Aunque con el tiempo muchos terminan desertando, siempre habrá una nueva hornada de ingenuos que pasen a formar parte de las filas de estos ejércitos eclesiales. Dentro de estos, están aquellos que saben la verdad pero que callan para no sufrir las consecuencias y ser tachados de traidores, o porque no saben dónde ir y cómo rehacer sus vidas fuera de ese lugar en el que han estado varias décadas.  
Vaya por delante que los Inmaculados eclesiales suelen ser los que llevan a cabo las mejores obras y más útiles ya que su dedicación y entrega suele ser absoluta ante el Señor. Pero todos ellos están cegados ante un concepto que se ha infiltrado con el paso del tiempo en ciertos círculos eclesiales: “la obediencia debida”. Aunque en su momento lo explicaré de forma muchísimo más amplia, dicho principio es el argumento que presentaron como defensa propia los carceleros de diversos campos de concentración en el famoso juicio de Nuremberg tras la Segunda Guerra Mundial. Dicho principio “exime de responsabilidad penal por delitos cometidos en el cumplimiento de una orden impartida por un superior jerárquico”.
En la iglesia, esta “obediencia debida” se enseña de forma sutil y otras veces de forma tajante: “Obedece al pastor”, “él sabe lo que es mejor para ti”, “si no le haces caso tu vida no será bendecida”, “sujétate y ponte bajo su cobertura para que no caiga ninguna desgracia sobre ti y tu familia”, unido a algunos textos bíblicos sacados completamente de su contexto que tergiversan su significado original. Estas frases son el principio del abuso espiritual y calan tan profundamente en la mente de muchos cristianos que terminan por negar su propios pensamientos, cegándose por completo ante la realidad, los errores y los pecados que observan en sus “líderes”. Aunque en el fondo de sus conciencias escuchan una pequeña vocecita que les avisa, es como si sus sentidos estuvieran adormecidos. Algunos terminan despertando, mientras otros siguen viviendo en su mundo de Matrix. Los primeros, los que salen de su nicho, y tras sufrir un batacazo, comprueban que las palabras de Tyrion Lannister –opuestas a las del Maestre Aemon- son brutalmente ciertas: “El deber mata el amor”. En el mismo instante en que este tipo de Inmaculado despierta y cumple con su deber de señalar el mal y los desaciertos de un pastor o de la congregación, el amor que sentían hacia él desaparece y muere por completo.

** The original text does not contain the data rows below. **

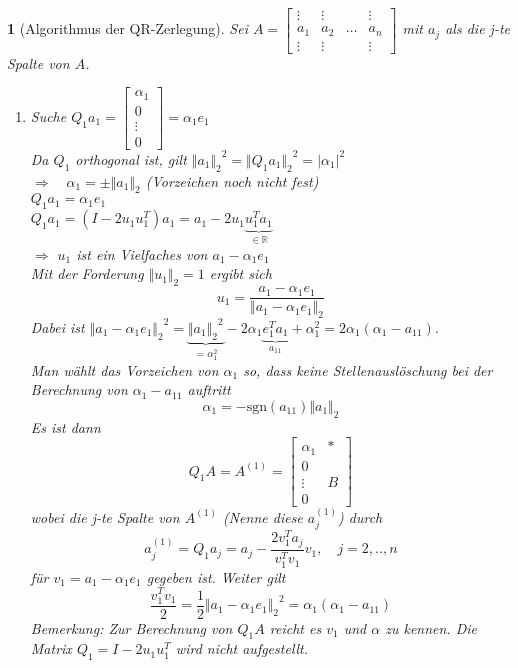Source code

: \documentclass[12pt]{article}
\theoremstyle{break}
\newtheorem{nothing}[theorem]{}
\begin{document}
\begin{nothing}[Algorithmus der QR-Zerlegung]
Sei $A = \left[ \begin{matrix} \vdots & \vdots & & \vdots \\ a_1 & a_2 & \dots & a_n \\ \vdots & \vdots & & \vdots \end{matrix} \right]$ mit $a_j$ als die j-te Spalte von $A$.
\renewcommand{\labelenumi}{\theenumi) }
\begin{enumerate}
  \item Suche $Q_1a_1 = \left[ \begin{matrix} \alpha_1 \\ 0 \\ \vdots \\ 0 \end{matrix} \right] = \alpha_1 e_1$\\
  Da $Q_1$ orthogonal ist, gilt ${\Vert a_1 \Vert_2}^2 = {\Vert Q_1a_1 \Vert_2}^2 = \vert \alpha_1 \vert ^2$\\
  $\Rightarrow \quad \alpha_1 = \pm {\Vert a_1 \Vert _2}$ (Vorzeichen noch nicht fest)\\
  $Q_1a_1 = \alpha_1e_1$ \\
  $Q_1a_1 = (I-2u_1u_1^T)a_1 = a_1 - 2u_1 \underbrace{u_1^Ta_1}_{\in \mathbb{R}}$\\
  $\Rightarrow$ $u_1$ ist ein Vielfaches von $a_1 - \alpha_1 e_1$\\
  Mit der Forderung $\Vert u_1 \Vert_2 = 1 $ ergibt sich
  $$u_1 = \frac{a_1 - \alpha_1e_1}{\Vert a_1 - \alpha_1e_1 \Vert_2}$$
  Dabei ist ${\Vert a_1 - \alpha_1e_1 \Vert_2}^2 = \underbrace{{\Vert a_1 \Vert_2}^2}_{=\alpha_1^2} - 2 \alpha_1 \underbrace{e_1^Ta_1}_{a_{11}} + \alpha_1^2 = 2 \alpha_1 ( \alpha_1 - a_{11})$.\\
  Man wählt das Vorzeichen von $\alpha_1$ so, dass keine Stellenauslöschung bei der Berechnung von $\alpha_1 - a_{11}$ auftritt
  $$\alpha_1 = -\text{sgn}(a_{11}) \Vert a_1 \Vert_2$$
  Es ist dann 
  $$Q_1A= A^{(1)} = \left[ \begin{array}{c|c} \alpha_1 & * \\ \hline 0 \\ \vdots & B \\ 0 \end{array} \right]$$
  wobei die j-te Spalte von $A^{(1)}$ (Nenne diese $a_j^{(1)}$) durch
  $$a_j^{(1)} = Q_1a_j = a_j - \frac{2 v_1^Ta_j}{v_1^Tv_1} v_1, \quad j = 2,..,n$$
  für $v_1 = a_1 - \alpha_1e_1$ gegeben ist. Weiter gilt
  $$ \frac{v_1^Tv_1}{2} = \frac{1}{2} {\Vert a_1 - \alpha_1 e_1 \Vert_2}^2 = \alpha_1(\alpha_1 - a_{11})$$
  Bemerkung: Zur Berechnung von $Q_1A$ reicht es $v_1$ und $\alpha$ zu kennen. Die Matrix $Q_1 = I-2u_1u_1^T$ wird nicht aufgestellt.
  

\end{enumerate}
\end{nothing}
\end{document}
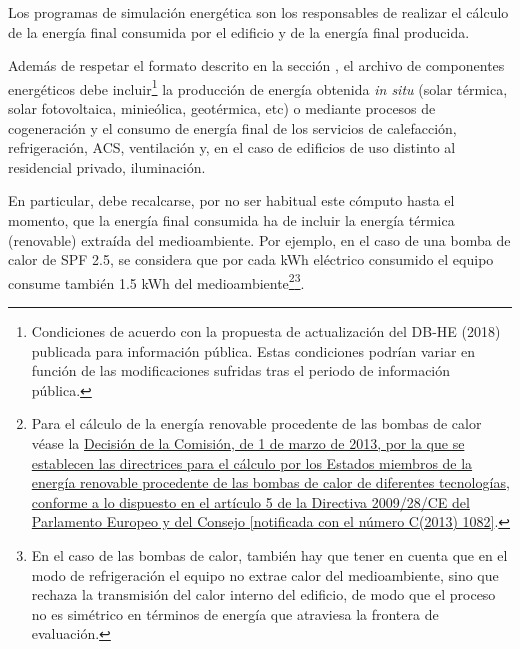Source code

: \documentclass[10pt,notitlepage,oneside,a4paper]{article}
\begin{document}
Los programas de simulación energética son los responsables de realizar el cálculo de la energía final consumida por el edificio y de la energía final producida.

Además de respetar el formato descrito en la sección \textit{}, el archivo de componentes energéticos debe incluir\footnote{Condiciones de acuerdo con la propuesta de actualización del DB-HE (2018) publicada para información pública. Estas condiciones podrían variar en función de las modificaciones sufridas tras el periodo de información pública.} la producción de energía obtenida \textit{in situ} (solar térmica, solar fotovoltaica, minieólica, geotérmica, etc) o mediante procesos de cogeneración y el consumo de energía final de los servicios de calefacción, refrigeración, ACS, ventilación y, en el caso de edificios de uso distinto al residencial privado, iluminación.

En particular, debe recalcarse, por no ser habitual este cómputo hasta el momento, que la energía final consumida ha de incluir la energía térmica (renovable) extraída del medioambiente. Por ejemplo, en el caso de una bomba de calor de SPF 2.5, se considera que por cada kWh eléctrico consumido el equipo consume también 1.5 kWh del medioambiente\footnote{Para el cálculo de la energía renovable procedente de las bombas de calor véase la \href{https://www.boe.es/doue/2013/062/L00027-00035.pdf}{Decisión de la Comisión, de 1 de marzo de 2013, por la que se establecen las directrices para el cálculo por los Estados miembros de la energía renovable procedente de las bombas de calor de diferentes tecnologías, conforme a lo dispuesto en el artículo 5 de la Directiva 2009/28/CE del Parlamento Europeo y del Consejo [notificada con el número C(2013) 1082]}.}\footnote{En el caso de las bombas de calor, también hay que tener en cuenta que en el modo de refrigeración el equipo no extrae calor del medioambiente, sino que rechaza la transmisión del calor interno del edificio, de modo que el proceso no es simétrico en términos de energía que atraviesa la frontera de evaluación.}.
\end{document}

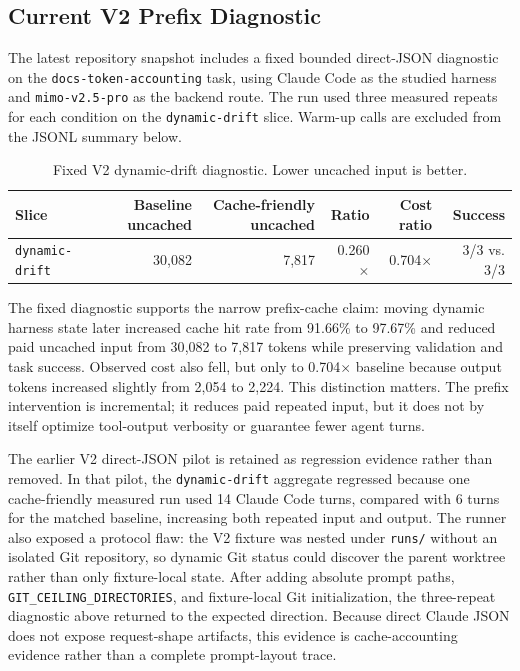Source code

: \subsection{Current V2 Prefix Diagnostic}

The latest repository snapshot includes a fixed bounded direct-JSON diagnostic on the \texttt{docs-token-accounting} task, using Claude Code as the studied harness and \texttt{mimo-v2.5-pro} as the backend route. The run used three measured repeats for each condition on the \texttt{dynamic-drift} slice. Warm-up calls are excluded from the JSONL summary below.

\begin{table}[h]
\centering
\caption{Fixed V2 dynamic-drift diagnostic. Lower uncached input is better.}
\label{tab:v2-pilot}
\small
\begin{tabularx}{\linewidth}{@{}lrrrrr@{}}
\toprule
\textbf{Slice} & \textbf{Baseline uncached} & \textbf{Cache-friendly uncached} & \textbf{Ratio} & \textbf{Cost ratio} & \textbf{Success} \\
\midrule
\texttt{dynamic-drift} & 30{,}082 & 7{,}817 & 0.260$\times$ & 0.704$\times$ & 3/3 vs. 3/3 \\
\bottomrule
\end{tabularx}
\end{table}

The fixed diagnostic supports the narrow prefix-cache claim: moving dynamic harness state later increased cache hit rate from 91.66\% to 97.67\% and reduced paid uncached input from 30{,}082 to 7{,}817 tokens while preserving validation and task success. Observed cost also fell, but only to 0.704$\times$ baseline because output tokens increased slightly from 2{,}054 to 2{,}224. This distinction matters. The prefix intervention is incremental; it reduces paid repeated input, but it does not by itself optimize tool-output verbosity or guarantee fewer agent turns.

The earlier V2 direct-JSON pilot is retained as regression evidence rather than removed. In that pilot, the \texttt{dynamic-drift} aggregate regressed because one cache-friendly measured run used 14 Claude Code turns, compared with 6 turns for the matched baseline, increasing both repeated input and output. The runner also exposed a protocol flaw: the V2 fixture was nested under \texttt{runs/} without an isolated Git repository, so dynamic Git status could discover the parent worktree rather than only fixture-local state. After adding absolute prompt paths, \texttt{GIT\_CEILING\_DIRECTORIES}, and fixture-local Git initialization, the three-repeat diagnostic above returned to the expected direction. Because direct Claude JSON does not expose request-shape artifacts, this evidence is cache-accounting evidence rather than a complete prompt-layout trace.

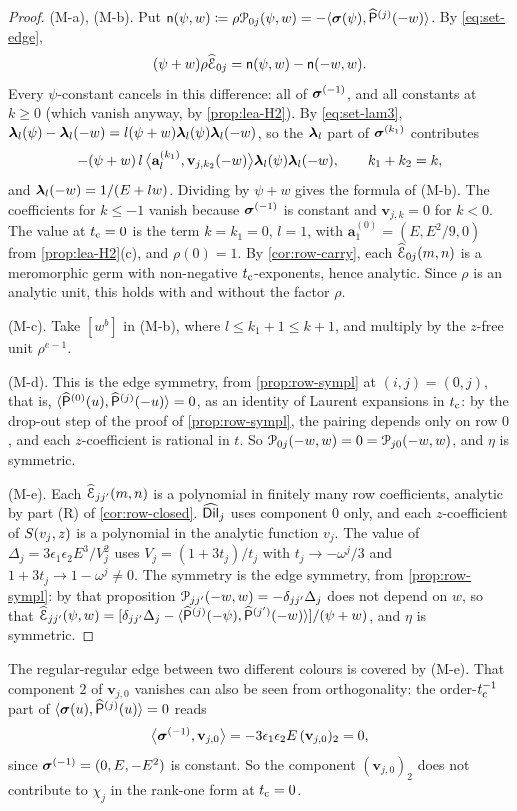 \begin{proof}
(M-a), (M-b). Put $\mathsf{n}(\psi,w)\coloneqq\rho\mathcal{P}_{0j}(\psi,w)=-\langle\boldsymbol{\sigma}(\psi),\widehat{\mathsf{P}}^{(j)}(-w)\rangle$. By \cref{eq:set-edge},
\[
(\psi+w)\rho\widehat{\mathcal{E}}_{0j}=\mathsf{n}(\psi,w)-\mathsf{n}(-w,w).
\]
Every $\psi$-constant cancels in this difference: all of $\boldsymbol{\sigma}^{(-1)}$, and all constants at $k\ge0$ (which vanish anyway, by \cref{prop:lea-H2}). By \cref{eq:set-lam3}, $\boldsymbol{\lambda}_l(\psi)-\boldsymbol{\lambda}_l(-w)=l(\psi+w)\boldsymbol{\lambda}_l(\psi)\boldsymbol{\lambda}_l(-w)$, so the $\boldsymbol{\lambda}_l$ part of $\boldsymbol{\sigma}^{(k_1)}$ contributes
\[
-(\psi+w)\,l\,\bigl\langle\mathbf{a}_l^{(k_1)},\mathbf{v}_{j,k_2}(-w)\bigr\rangle\boldsymbol{\lambda}_l(\psi)\boldsymbol{\lambda}_l(-w),\qquad k_1+k_2=k,
\]
and $\boldsymbol{\lambda}_l(-w)=1/(E+lw)$. Dividing by $\psi+w$ gives the formula of (M-b). The coefficients for $k\le-1$ vanish because $\boldsymbol{\sigma}^{(-1)}$ is constant and $\mathbf{v}_{j,k}=0$ for $k<0$. The value at $t_{\mathrm{c}}=0$ is the term $k=k_1=0$, $l=1$, with $\mathbf{a}_1^{(0)}=(E,E^2/9,0)$ from \cref{prop:lea-H2}(c), and $\rho(0)=1$. By \cref{cor:row-carry}, each $\widehat{\mathcal{E}}_{0j}(m,n)$ is a meromorphic germ with non-negative $t_{\mathrm{c}}$-exponents, hence analytic. Since $\rho$ is an analytic unit, this holds with and without the factor $\rho$.

(M-c). Take $[w^b]$ in (M-b), where $l\le k_1+1\le k+1$, and multiply by the $z$-free unit $\rho^{e-1}$.

(M-d). This is the edge symmetry, from \cref{prop:row-sympl} at $(i,j)=(0,j)$, that is, $\langle\widehat{\mathsf{P}}^{(0)}(u),\widehat{\mathsf{P}}^{(j)}(-u)\rangle=0$, as an identity of Laurent expansions in $t_{\mathrm{c}}$: by the drop-out step of the proof of \cref{prop:row-sympl}, the pairing depends only on row $0$, and each $z$-coefficient is rational in $t$. So $\mathcal{P}_{0j}(-w,w)=0=\mathcal{P}_{j0}(-w,w)$, and $\eta$ is symmetric.

(M-e). Each $\widehat{\mathcal{E}}_{jj'}(m,n)$ is a polynomial in finitely many row coefficients, analytic by part (R) of \cref{cor:row-closed}. $\widehat{\mathsf{Dil}}_j$ uses component $0$ only, and each $z$-coefficient of $S(v_j,z)$ is a polynomial in the analytic function $v_j$. The value of $\Delta_j=3\epsilon_1\epsilon_2E^3/V_j^2$ uses $V_j=(1+3t_j)/t_j$ with $t_j\to-\omega^j/3$ and $1+3t_j\to1-\omega^j\neq0$. The symmetry is the edge symmetry, from \cref{prop:row-sympl}: by that proposition $\mathcal{P}_{jj'}(-w,w)=-\delta_{jj'}\Delta_j$ does not depend on $w$, so that $\widehat{\mathcal{E}}_{jj'}(\psi,w)=[\delta_{jj'}\Delta_j-\langle\widehat{\mathsf{P}}^{(j)}(-\psi),\widehat{\mathsf{P}}^{(j')}(-w)\rangle]/(\psi+w)$, and $\eta$ is symmetric.
\end{proof}

\begin{rmk}
The regular-regular edge between two different colours is covered by (M-e). That component $2$ of $\mathbf{v}_{j,0}$ vanishes can also be seen from orthogonality: the order-$t_{\mathrm{c}}^{-1}$ part of $\langle\boldsymbol{\sigma}(u),\widehat{\mathsf{P}}^{(j)}(u)\rangle=0$ reads
\[
\bigl\langle\boldsymbol{\sigma}^{(-1)},\mathbf{v}_{j,0}\bigr\rangle=-3\epsilon_1\epsilon_2E\,(\mathbf{v}_{j,0})_2=0,
\]
since $\boldsymbol{\sigma}^{(-1)}=(0,E,-E^2)$ is constant. So the component $(\mathbf{v}_{j,0})_2$ does not contribute to $\chi_j$ in the rank-one form at $t_{\mathrm{c}}=0$.
\end{rmk}

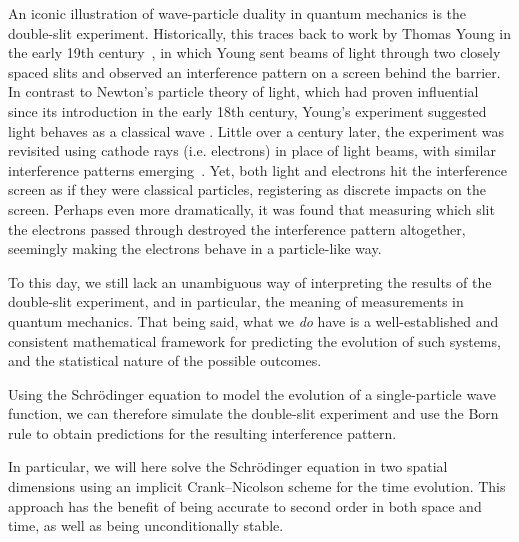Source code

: \documentclass[aps,pra,reprint,amsmath,amssymb,twocolumn,preprintnumbers,superscriptaddress,10pt]{revtex4-2}
\begin{document}
An iconic illustration of wave-particle duality in quantum mechanics is the double-slit experiment.
Historically, this traces back to work by Thomas Young in the early 19th century~\cite{Young1804}, in which Young sent beams of light through two closely spaced slits and observed an interference pattern on a screen behind the barrier. 
In contrast to Newton's particle theory of light, which had proven influential since its introduction in the early 18th century, Young's experiment suggested light behaves as a classical wave \cite{sottie2025}. %
Little over a century later, the experiment was revisited using cathode rays (i.e. electrons) in place of light beams, with similar interference patterns emerging~\cite{thomson1927}.
Yet, both light and electrons hit the interference screen as if they were classical particles, registering as discrete impacts on the screen.
Perhaps even more dramatically, it was found that measuring which slit the electrons passed through destroyed the interference pattern altogether, seemingly making the electrons behave in a particle-like way.

To this day, we still lack an unambiguous way of interpreting the results of the double-slit experiment, and in particular, the meaning of measurements in quantum mechanics.
That being said, what we \textit{do} have is a well-established and consistent mathematical framework for predicting the evolution of such systems, and the statistical nature of the possible outcomes.

Using the Schr\"odinger equation to model the evolution of a single-particle wave function, we can therefore simulate the double-slit experiment and use the Born rule to obtain predictions for the resulting interference pattern.

In particular, we will here solve the Schr\"odinger equation in two spatial dimensions using an implicit Crank--Nicolson scheme for the time evolution.
This approach has the benefit of being accurate to second order in both space and time, as well as being unconditionally stable.
\end{document}
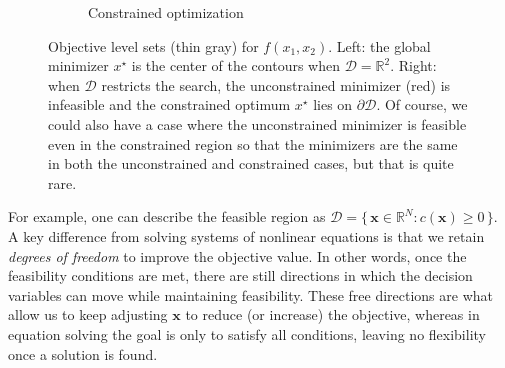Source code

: \begin{figure}[H]
\begin{subfigure}{0.48\textwidth}
    \caption{Constrained optimization}
    \end{subfigure}
    
    \caption{Objective level sets (thin gray) for $f(x_1,x_2)$. Left: the global minimizer $x^\star$ is the center of the contours when $\mathcal{D}=\mathbb{R}^2$. Right: when $\mathcal{D}$ restricts the search, the unconstrained minimizer (red) is infeasible and the constrained optimum $x^\star$ lies on $\partial \mathcal{D}$. Of course, we could also have a case where the unconstrained minimizer is feasible even in the constrained region so that the minimizers are the same in both the unconstrained and constrained cases, but that is quite rare.}
    \label{fig:unconstrained-vs-constrained}
\end{figure}

For example, one can describe the feasible region as $\mathcal{D} = \{\, \mathbf{x} \in \mathbb{R}^N : c(\mathbf{x}) \ge 0 \,\}$. A key difference from solving systems of nonlinear equations is that we retain \emph{degrees of freedom} to improve the objective value. In other words, once the feasibility conditions are met, there are still directions in which the decision variables can move while maintaining feasibility. These free directions are what allow us to keep adjusting $\mathbf{x}$ to reduce (or increase) the objective, whereas in equation solving the goal is only to satisfy all conditions, leaving no flexibility once a solution is found.

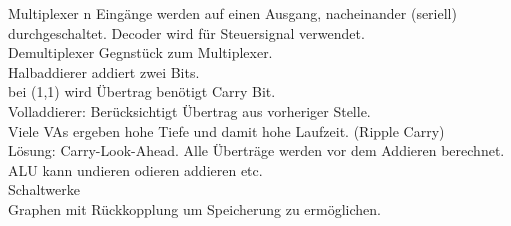 \documentclass{article}
\begin{document}
	Multiplexer n Eingänge werden auf einen Ausgang, nacheinander (seriell) durchgeschaltet. Decoder wird für Steuersignal verwendet. \\ 
	Demultiplexer Gegnstück zum Multiplexer. \\
	Halbaddierer addiert zwei Bits. \\
	bei (1,1) wird Übertrag benötigt Carry Bit. \\
	Volladdierer: Berücksichtigt Übertrag aus vorheriger Stelle. \\
	Viele VAs ergeben hohe Tiefe und damit hohe Laufzeit. (Ripple Carry) \\
	Lösung: Carry-Look-Ahead. Alle Überträge werden vor dem Addieren berechnet. \\
	ALU kann undieren odieren addieren etc. \\
	Schaltwerke \\
	Graphen mit Rückkopplung um Speicherung zu ermöglichen. \\
\end{document}
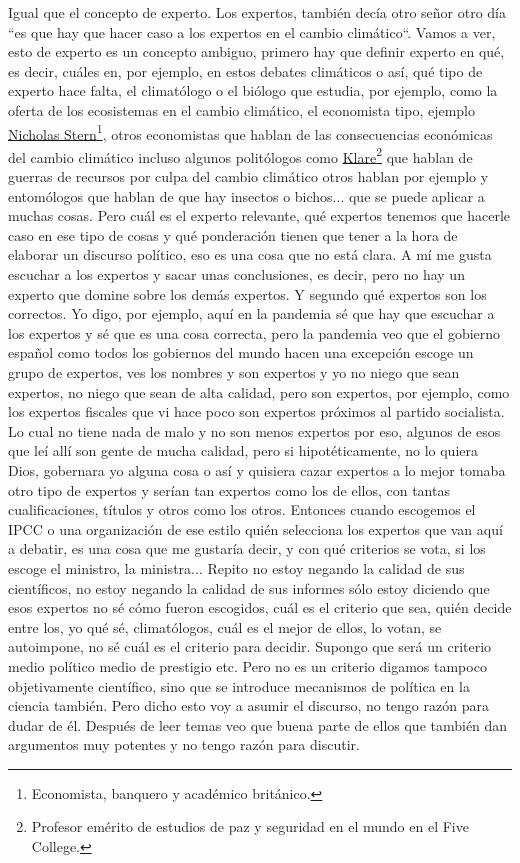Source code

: Igual que el concepto de experto. Los expertos, también decía otro señor otro día ``es que hay que hacer caso a los expertos en el cambio climático``. Vamos a ver, esto de experto es un concepto ambiguo, primero hay que definir experto en qué, es decir, cuáles en, por ejemplo, en estos debates climáticos o así, qué tipo de experto hace falta, el climatólogo o el biólogo que estudia, por ejemplo, como la oferta de los ecosistemas en el cambio climático, el economista tipo, ejemplo \href{https://en.wikipedia.org/wiki/Nicholas_Stern%2C_Baron_Stern_of_Brentford}{Nicholas Stern}\footnote{Economista, banquero y académico británico.}, otros economistas que hablan de las consecuencias económicas del cambio climático incluso algunos politólogos como \href{https://en.wikipedia.org/wiki/Michael_Klare}{Klare}\footnote{Profesor emérito de estudios de paz y seguridad en el mundo en el Five College.} que hablan de guerras de recursos por culpa del cambio climático otros hablan por ejemplo y entomólogos que hablan de que hay insectos o bichos... que se puede aplicar a muchas cosas. Pero cuál es el experto relevante, qué expertos tenemos que hacerle caso en ese tipo de cosas y qué ponderación tienen que tener a la hora de elaborar un discurso político, eso es una cosa que no está clara. A mí me gusta escuchar a los expertos y sacar unas conclusiones, es decir, pero no hay un experto que domine sobre los demás expertos. Y segundo qué expertos son los correctos. Yo digo, por ejemplo, aquí en la pandemia sé que hay que escuchar a los expertos y sé que es una cosa correcta, pero la pandemia veo que el gobierno español como todos los gobiernos del mundo hacen una excepción escoge un grupo de expertos, ves los nombres y son expertos y yo no niego que sean expertos, no niego que sean de alta calidad, pero son expertos, por ejemplo, como los expertos fiscales que vi hace poco son expertos próximos al partido socialista. Lo cual no tiene nada de malo y no son menos expertos por eso, algunos de esos que leí allí son gente de mucha calidad, pero si hipotéticamente, no lo quiera Dios, gobernara yo alguna cosa o así y quisiera cazar expertos a lo mejor tomaba otro tipo de expertos y serían tan expertos como los de ellos, con tantas cualificaciones, títulos y otros como los otros. Entonces cuando escogemos el IPCC o una organización de ese estilo quién selecciona los expertos que van aquí a debatir, es una cosa que me gustaría decir, y con qué criterios se vota, si los escoge el ministro, la ministra... Repito no estoy negando la calidad de sus científicos, no estoy negando la calidad de sus informes sólo estoy diciendo que esos expertos no sé cómo fueron escogidos, cuál es el criterio que sea, quién decide entre los, yo qué sé, climatólogos, cuál es el mejor de ellos, lo votan, se autoimpone, no sé cuál es el criterio para decidir. Supongo que será un criterio medio político medio de prestigio etc. Pero no es un criterio digamos tampoco objetivamente científico, sino que se introduce mecanismos de política en la ciencia también. Pero dicho esto voy a asumir el discurso, no tengo razón para dudar de él. Después de leer temas veo que buena parte de ellos que también dan argumentos muy potentes y no tengo razón para discutir.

De la boda roja a las bodas del Cordero
Salvo excepciones muy concretas, los personajes de Juego de Tronos son de mal ejemplo. Su moralidad está muy alejada de la cristiana: son ambiciosos, egoístas, violentos, vanidosos, adúlteros, mujeriegos, borrachos, etc. Si algo llama la atención de muchos de los protagonistas de la serie es que son esclavos, tullidos, mutilados, eunucos, con la cara quemada, deformados, e incluso hay uno al que llaman “Hediondo” (apestoso, repugnante). Y a pesar de todas sus malas acciones, algunos terminan redimiéndose, como hijos pródigos, ganándose nuestro cariño.
 La cuestión es que si nos creemos mejores que ellos porque no llevamos a cabo esas obras escandalosas estamos muy equivocados. Nadie que sea sincero puede negar que en su propio corazón hay tinieblas y esto nos hace ver que todos somos “hediondos”. Por eso Pablo dijo que “por cuanto todos pecaron, y están destituidos de la gloria de Dios” (Ro. 3:23). Y ahí todos estamos incluidos. Todo esto me recuerda a las bodas del Cordero, que serán muy distintas a “la boda roja”, llena de dolor, pérdida, muerte y sufrimiento, y que dejó a tantos traumatizados. En las futuras, donde no estarán los que se crean buenos ni mejores, estarán disfrutando eternamente los que se hayan arrepentido de corazón y creído en el sacrificio que Cristo hizo por ellos en la cruz: “Entonces Jesús le dijo: Un hombre hizo una gran cena, y convidó a muchos. Y a la hora de la cena envió a su siervo a decir a los convidados: Venid, que ya todo está preparado. Y todos a una comenzaron a excusarse. El primero dijo: He comprado una hacienda, y necesito ir a verla; te ruego que me excuses. Otro dijo: He comprado cinco yuntas de bueyes, y voy a probarlos; te ruego que me excuses.  Y otro dijo: Acabo de casarme, y por tanto no puedo ir. Vuelto el siervo, hizo saber estas cosas a su señor. Entonces enojado el padre de familia, dijo a su siervo: Vé pronto por las plazas y las calles de la ciudad, y trae acá a los pobres, los mancos, los cojos y los ciegos. Y dijo el siervo: Señor, se ha hecho como mandaste, y aún hay lugar. Dijo el señor al siervo: Vé por los caminos y por los vallados, y fuérzalos a entrar, para que se llene mi casa. Porque os digo que ninguno de aquellos hombres que fueron convidados, gustará mi cena” (Lc. 14:16-24).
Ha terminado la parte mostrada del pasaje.